A Collage of Homage, Pt. 1

Moving on fro my last post about an in-the-works sequel to a science fiction movie beginning with T, I figured it was high time I got around to writing about two released sequels to science fiction movies beginning with T, namely Terminator Salvation and Transformers: Revenge of the Fallen. One would think the similarities between the two would end with the fact that both deal with robots, yet they have something else in common: Both spend a significant amount of time paying homage to an existing body of fiction.

Terminator Salvation stands on the shoulders of one of the most enduring film franchises of all. The original film, The Terminator, was released in 1984; its third sequel, then, sees release a full quarter century after the original. It’s also a significant departure in two respects: One, that it’s the first film without the presence of the Terminator himself, Arnold Schwarzenegger (and fair enough; after all, to paraphrase the man himself, any sequel featuring him would probably be called Terminator in a Wheelchair), and two, it’s the first that isn’t set in our modern day (impossible, as the delayed Judgment Day, when computerised arch-nemesis Skynet struck out against humanity, occurred back in 2003, at the end of Terminator 3: Rise of the Machines). This is the first film entirely concerned with the Future War, where humankind’s last remnants struggle against Skynet’s mechanised armies.
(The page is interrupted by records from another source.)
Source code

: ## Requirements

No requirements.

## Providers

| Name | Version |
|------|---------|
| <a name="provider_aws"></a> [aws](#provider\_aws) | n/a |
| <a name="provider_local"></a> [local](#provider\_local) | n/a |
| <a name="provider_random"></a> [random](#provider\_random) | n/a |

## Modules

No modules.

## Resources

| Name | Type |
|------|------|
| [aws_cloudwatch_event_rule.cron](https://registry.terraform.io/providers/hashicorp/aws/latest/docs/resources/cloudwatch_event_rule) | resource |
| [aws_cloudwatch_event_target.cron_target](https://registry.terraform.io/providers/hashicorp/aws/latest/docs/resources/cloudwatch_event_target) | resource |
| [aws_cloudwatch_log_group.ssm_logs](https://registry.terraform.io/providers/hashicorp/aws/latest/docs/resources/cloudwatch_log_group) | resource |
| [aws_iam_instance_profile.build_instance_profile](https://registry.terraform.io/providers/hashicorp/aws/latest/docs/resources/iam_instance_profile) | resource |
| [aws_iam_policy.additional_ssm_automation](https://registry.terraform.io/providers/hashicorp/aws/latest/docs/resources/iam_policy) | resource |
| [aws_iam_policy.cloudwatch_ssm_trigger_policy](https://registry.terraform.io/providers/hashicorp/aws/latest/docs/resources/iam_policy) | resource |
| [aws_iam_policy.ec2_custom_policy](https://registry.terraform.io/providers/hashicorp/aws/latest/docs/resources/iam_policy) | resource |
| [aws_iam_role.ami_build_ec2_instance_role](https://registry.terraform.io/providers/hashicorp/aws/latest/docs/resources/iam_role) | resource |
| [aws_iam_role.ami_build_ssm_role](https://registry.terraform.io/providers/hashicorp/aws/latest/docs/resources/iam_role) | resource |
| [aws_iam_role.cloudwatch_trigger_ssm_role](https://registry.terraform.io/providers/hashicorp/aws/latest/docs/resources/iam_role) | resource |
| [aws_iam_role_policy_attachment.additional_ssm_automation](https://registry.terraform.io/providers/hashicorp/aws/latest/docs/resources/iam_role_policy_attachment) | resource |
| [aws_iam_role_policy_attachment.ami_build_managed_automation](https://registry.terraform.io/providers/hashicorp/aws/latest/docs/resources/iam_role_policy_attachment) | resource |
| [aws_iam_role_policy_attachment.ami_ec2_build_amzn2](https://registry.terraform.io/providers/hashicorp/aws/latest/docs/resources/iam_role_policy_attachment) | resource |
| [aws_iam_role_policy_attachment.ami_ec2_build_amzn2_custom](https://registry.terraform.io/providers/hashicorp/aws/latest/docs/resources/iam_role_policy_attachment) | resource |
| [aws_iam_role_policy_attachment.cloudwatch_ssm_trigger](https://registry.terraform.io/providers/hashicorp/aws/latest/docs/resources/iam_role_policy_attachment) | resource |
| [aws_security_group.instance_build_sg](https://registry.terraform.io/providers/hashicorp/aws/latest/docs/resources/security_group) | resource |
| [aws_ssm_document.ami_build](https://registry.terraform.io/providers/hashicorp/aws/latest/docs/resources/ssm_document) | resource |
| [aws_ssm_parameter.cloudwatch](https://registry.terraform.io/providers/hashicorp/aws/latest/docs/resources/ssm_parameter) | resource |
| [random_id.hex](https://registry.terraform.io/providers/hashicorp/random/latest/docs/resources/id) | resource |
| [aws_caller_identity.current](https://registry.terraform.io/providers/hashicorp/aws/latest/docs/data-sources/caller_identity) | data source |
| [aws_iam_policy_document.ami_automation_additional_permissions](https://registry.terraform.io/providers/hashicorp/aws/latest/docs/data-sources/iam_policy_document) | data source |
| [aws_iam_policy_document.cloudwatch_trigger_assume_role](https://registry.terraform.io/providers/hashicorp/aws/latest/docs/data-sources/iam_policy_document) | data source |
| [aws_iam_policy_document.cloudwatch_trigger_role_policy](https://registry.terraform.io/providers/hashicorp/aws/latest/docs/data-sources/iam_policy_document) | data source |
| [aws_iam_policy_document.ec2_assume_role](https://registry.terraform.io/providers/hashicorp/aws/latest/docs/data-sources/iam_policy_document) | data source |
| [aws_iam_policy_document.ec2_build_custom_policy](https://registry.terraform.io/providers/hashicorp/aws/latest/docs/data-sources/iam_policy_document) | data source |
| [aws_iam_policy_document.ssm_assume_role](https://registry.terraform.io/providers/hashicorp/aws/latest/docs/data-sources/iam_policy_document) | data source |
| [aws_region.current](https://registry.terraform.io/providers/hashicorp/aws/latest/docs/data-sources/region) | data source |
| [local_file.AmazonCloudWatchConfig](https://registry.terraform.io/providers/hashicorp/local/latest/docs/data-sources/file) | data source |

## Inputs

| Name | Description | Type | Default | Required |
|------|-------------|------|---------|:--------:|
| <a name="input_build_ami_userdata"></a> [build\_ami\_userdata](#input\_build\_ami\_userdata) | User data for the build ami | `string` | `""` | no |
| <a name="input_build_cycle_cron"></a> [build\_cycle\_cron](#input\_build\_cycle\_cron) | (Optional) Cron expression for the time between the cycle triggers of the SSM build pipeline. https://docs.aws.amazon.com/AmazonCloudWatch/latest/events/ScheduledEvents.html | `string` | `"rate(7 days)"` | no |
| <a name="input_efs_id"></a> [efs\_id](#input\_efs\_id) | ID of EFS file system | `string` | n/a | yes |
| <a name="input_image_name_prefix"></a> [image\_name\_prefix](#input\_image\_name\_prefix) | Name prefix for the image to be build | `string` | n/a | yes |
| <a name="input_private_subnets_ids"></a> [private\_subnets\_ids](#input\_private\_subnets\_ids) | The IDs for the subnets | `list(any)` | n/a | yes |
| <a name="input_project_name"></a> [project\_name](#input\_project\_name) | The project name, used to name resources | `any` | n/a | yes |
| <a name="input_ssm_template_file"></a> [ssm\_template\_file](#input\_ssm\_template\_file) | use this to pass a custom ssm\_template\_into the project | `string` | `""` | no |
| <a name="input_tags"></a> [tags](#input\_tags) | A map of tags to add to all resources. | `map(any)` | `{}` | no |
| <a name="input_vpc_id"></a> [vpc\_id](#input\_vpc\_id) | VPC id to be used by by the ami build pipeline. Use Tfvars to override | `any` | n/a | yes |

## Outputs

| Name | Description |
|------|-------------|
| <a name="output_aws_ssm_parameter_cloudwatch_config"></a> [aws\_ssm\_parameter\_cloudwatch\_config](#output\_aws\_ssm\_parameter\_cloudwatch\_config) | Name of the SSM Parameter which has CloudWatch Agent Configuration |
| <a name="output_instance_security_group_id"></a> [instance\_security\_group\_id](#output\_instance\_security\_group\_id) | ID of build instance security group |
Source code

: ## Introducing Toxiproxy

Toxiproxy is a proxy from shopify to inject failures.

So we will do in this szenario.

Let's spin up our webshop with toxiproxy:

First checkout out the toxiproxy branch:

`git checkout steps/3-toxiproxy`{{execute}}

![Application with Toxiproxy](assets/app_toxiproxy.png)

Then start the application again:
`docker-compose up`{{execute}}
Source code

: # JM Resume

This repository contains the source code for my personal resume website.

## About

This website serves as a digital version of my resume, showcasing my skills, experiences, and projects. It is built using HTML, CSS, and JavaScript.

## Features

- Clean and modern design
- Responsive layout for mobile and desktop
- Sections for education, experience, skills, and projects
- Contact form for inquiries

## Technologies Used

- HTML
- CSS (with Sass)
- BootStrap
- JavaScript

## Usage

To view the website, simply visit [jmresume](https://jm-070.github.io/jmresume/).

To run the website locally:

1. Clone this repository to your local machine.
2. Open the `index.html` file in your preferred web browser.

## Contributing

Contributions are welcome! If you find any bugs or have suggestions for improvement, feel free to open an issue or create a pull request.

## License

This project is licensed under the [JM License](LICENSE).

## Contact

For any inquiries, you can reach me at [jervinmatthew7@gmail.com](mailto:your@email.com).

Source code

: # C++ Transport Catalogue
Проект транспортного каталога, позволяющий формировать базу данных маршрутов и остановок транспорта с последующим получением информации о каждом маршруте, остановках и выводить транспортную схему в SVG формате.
While Terminator Salvation is a competent film with good acting and is more to my taste overall than Terminator 3, I still have problems with it. For starters, it doesn’t have the brain of the first. It’s fairly well known amongst SF fans that Harlan Ellison threatened the owners of the Terminator property with a plagiarism lawsuit over similarities between the film and a pair of episodes of The Outer Limits that he wrote, and the overall feel of The Terminator toward the end is very akin to that show and its cousin, The Twilight Zone, putting the paradox at the centre of its story firmly in view (through Sarah Connor grappling with her decision to tell her son John who his father is) and refusing to rationalise it. Salvation, though, makes perhaps the same mistake of Terminator 3 in failing to do anything truly interesting with the paradox. In fact, it doesn’t notice a question that to me sees obvious – if the future of Salvation is no longer the “one possible future” of the first film’s Kyle Reese, does John even need to send this new future’s Kyle Reese (Anton Yelchin) back in time? There’s a question I would have loved to see Christian Bale’s John Connor grapple with.

Also absent from Terminator Salvation is the heart or hope of the second film. Sam Worthington does a fantastic job of realising Marcus Wright, the Terminator with the mind of an executed murderer, but the script still avoids really digging into his dilemma, and as a result his eventual choice has little oomph.

What Terminator Salvation does instead is pay homage to superficialities. I will confess, I had a few of the “glee!” moments that I had during Star Trek, like a rather apt reappearance of the Guns ‘n’ Roses track “You Could Be Mine” from Terminator 2: Judgment Day. But when I left the cinema, I felt as though that was all there was to this film. While Star Trek tipped its hat to its roots, it made sure to ground each instance within the context of a plot that stood just fine on its own. But Terminator Salvation’s backbone isn’t anywhere near as strong; the filmmakers spent so much effort on the explosions and nods-and-winks (even to the point of getting Linda Hamilton back in to record more of Sarah Connor’s tapes) without realising that they happen for no other reason than because they have to. It’s almost as though they figured making Terminator fans squee was more important than justifying how, for example, Skynet can suddenly identify Kyle Reese by face and knows his significance to John Connor when the first two films established clearly that John’s father wasn’t on any public record.

Terminator 3, at the very least, could get away with doing the same because it refused to take itself too seriously. Because Salvation is set in a grim post-apocalypse, it can’t afford to be lighthearted. This, ultimately, is Salvation’s fatal flaw; too grim to entertain, too insubstantial to nourish, it’s just an adequate SF action film from a pedigree of damned good SF action films.

I’ll grapple with Transformers in Part 2 when I can get my brain working properly again.